Tell Microsoft and GitHub to Drop ICE as a Client - kalia35
https://github.com/selfagency/microsoft-drop-ice
======
djsumdog
There was a time when people came freely across the seas, and there were no
passports or citizenship documents. In many places it wasn't even that long
ago, 100 years or less. You just had to speak the language to make it, or find
your community. If you didn't, you'd often become a slave (or were brought in
as one).

But we live in a different world today, and there needs to be reasonable means
to control immigration in the way modern countries have evolved to operate. I
got a visa in New Zealand once and need to get my FBI fingerprints, a chest
x-ray and blood tests.

You might disagree with certain policies, and there should be a legal means
for more migrant labor for certain farm and factory fields to come in to meet
the demand, but blanket "ICE bad" is just a weird stance to take. As the son
of a legal immigrant, and someone who has gone through another county's
immigration process, I think it's a little bonkers.

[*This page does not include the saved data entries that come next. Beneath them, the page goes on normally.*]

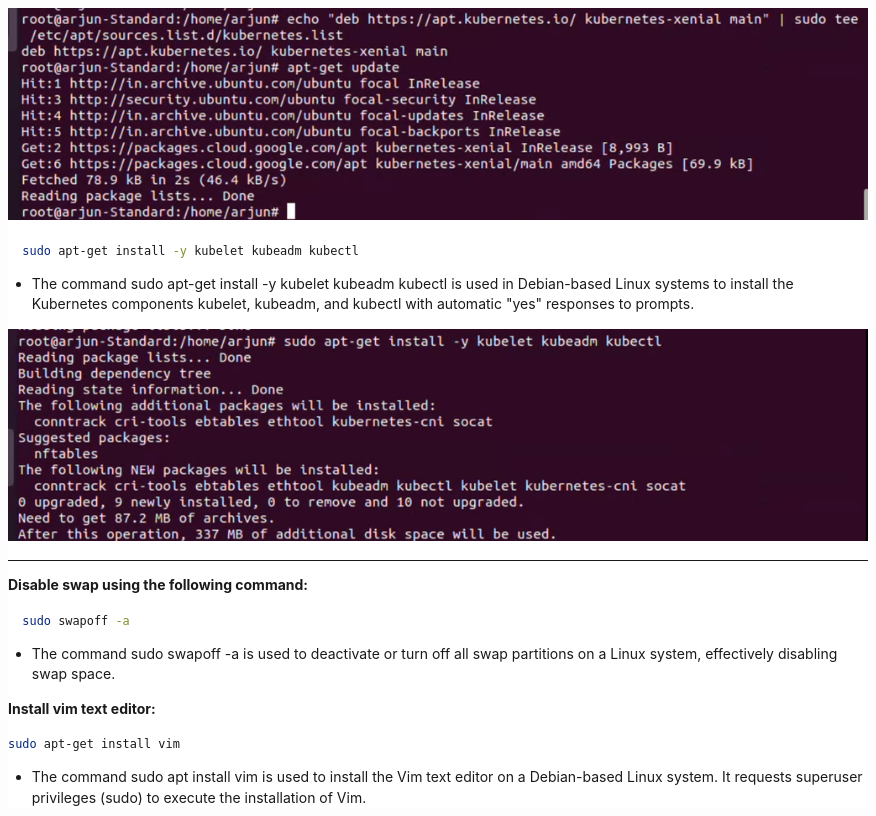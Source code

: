 ![Alt text](images/list.png)


  ```bash
    sudo apt-get install -y kubelet kubeadm kubectl 
  ``` 
  - The command sudo apt-get install -y kubelet kubeadm kubectl is used in Debian-based Linux systems to install the Kubernetes components kubelet, kubeadm, and kubectl with automatic "yes" responses to prompts.

![Alt text](images/kubinst.png)

---
    
  **Disable swap using the following command:**
    
  ```bash
    sudo swapoff -a
  ```
  - The command sudo swapoff -a is used to deactivate or turn off all swap partitions on a Linux system, effectively disabling swap space.


   **Install vim text editor:**

  ```bash
  sudo apt-get install vim
  ```
 - The command sudo apt install vim is used to install the Vim text editor on a Debian-based Linux system. It requests superuser privileges (sudo) to execute the installation of Vim.

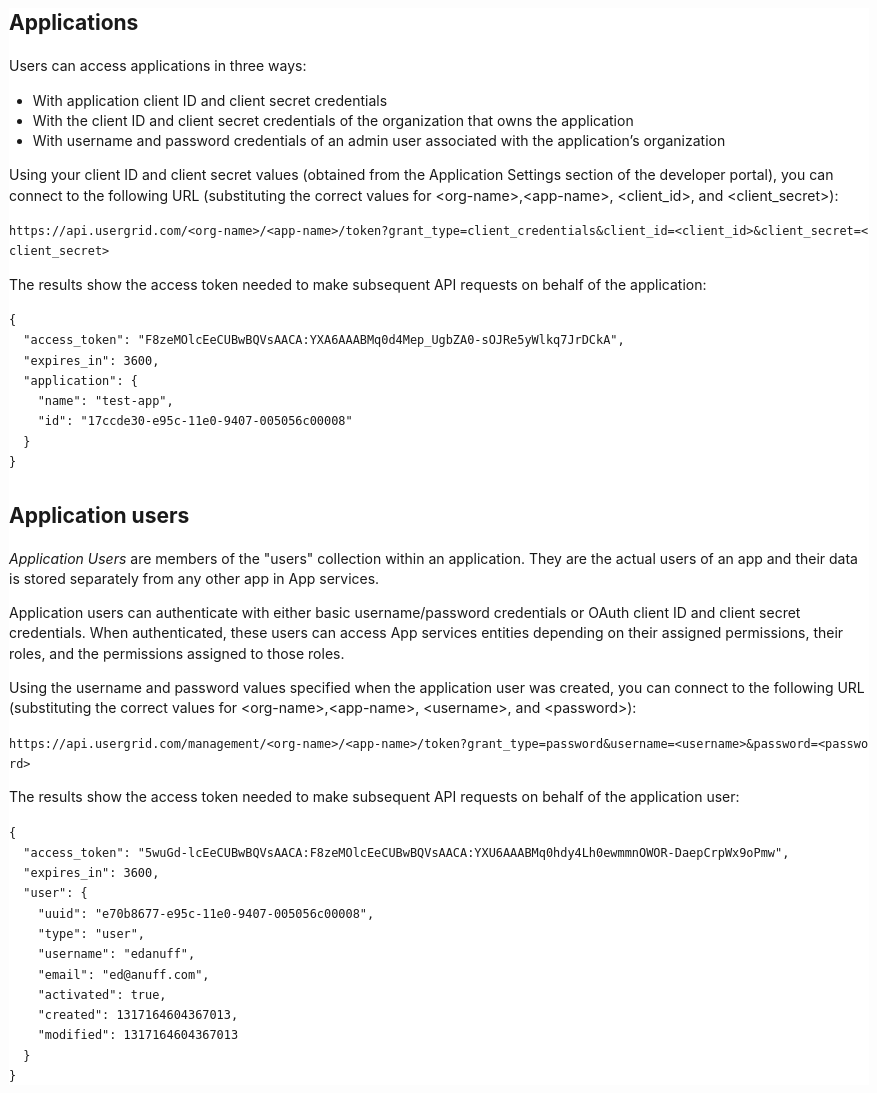 Applications
------------

Users can access applications in three ways:

-   With application client ID and client secret credentials
-   With the client ID and client secret credentials of the organization
    that owns the application
-   With username and password credentials of an admin user associated
    with the application’s organization

Using your client ID and client secret values (obtained from the
Application Settings section of the developer portal), you can connect
to the following URL (substituting the correct values for
\<org-name\>,\<app-name\>, \<client\_id\>, and \<client\_secret\>):

    https://api.usergrid.com/<org-name>/<app-name>/token?grant_type=client_credentials&client_id=<client_id>&client_secret=<client_secret>

The results show the access token needed to make subsequent API requests
on behalf of the application:

    {
      "access_token": "F8zeMOlcEeCUBwBQVsAACA:YXA6AAABMq0d4Mep_UgbZA0-sOJRe5yWlkq7JrDCkA",
      "expires_in": 3600,
      "application": {
        "name": "test-app",
        "id": "17ccde30-e95c-11e0-9407-005056c00008"
      }
    }

Application users
-----------------

*Application Users* are members of the "users" collection within an
application. They are the actual users of an app and their data is
stored separately from any other app in App services.

Application users can authenticate with either basic username/password
credentials or OAuth client ID and client secret credentials. When
authenticated, these users can access App services entities depending on
their assigned permissions, their roles, and the permissions assigned to
those roles.

Using the username and password values specified when the application
user was created, you can connect to the following URL (substituting the
correct values for \<org-name\>,\<app-name\>, \<username\>, and
\<password\>):

    https://api.usergrid.com/management/<org-name>/<app-name>/token?grant_type=password&username=<username>&password=<password>

The results show the access token needed to make subsequent API requests
on behalf of the application user:

    {
      "access_token": "5wuGd-lcEeCUBwBQVsAACA:F8zeMOlcEeCUBwBQVsAACA:YXU6AAABMq0hdy4Lh0ewmmnOWOR-DaepCrpWx9oPmw",
      "expires_in": 3600,
      "user": {
        "uuid": "e70b8677-e95c-11e0-9407-005056c00008",
        "type": "user",
        "username": "edanuff",
        "email": "ed@anuff.com",
        "activated": true,
        "created": 1317164604367013,
        "modified": 1317164604367013
      }
    }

There are also plenty of legal refugee status programs (although some are
difficult to find and yes, border security may deter people from the right
locations/checkpoints to apply -- different problem really). Many undocumented
workers come across the borders with their passports and just overstay (and we
should have a way to give them actual work visas if they have passports, no
criminal record and there is demand).

Well what about the war and crime and people escaping, you ask? Here's a
better solution. The United States should stop buying ALL THE COCAINE and also
put in actual gun registration so the big gun companies can't make as much
money with their massive smuggling programs:

[https://battlepenguin.com/politics/america-and-the-
mexican-d...](https://battlepenguin.com/politics/america-and-the-mexican-drug-
trade/)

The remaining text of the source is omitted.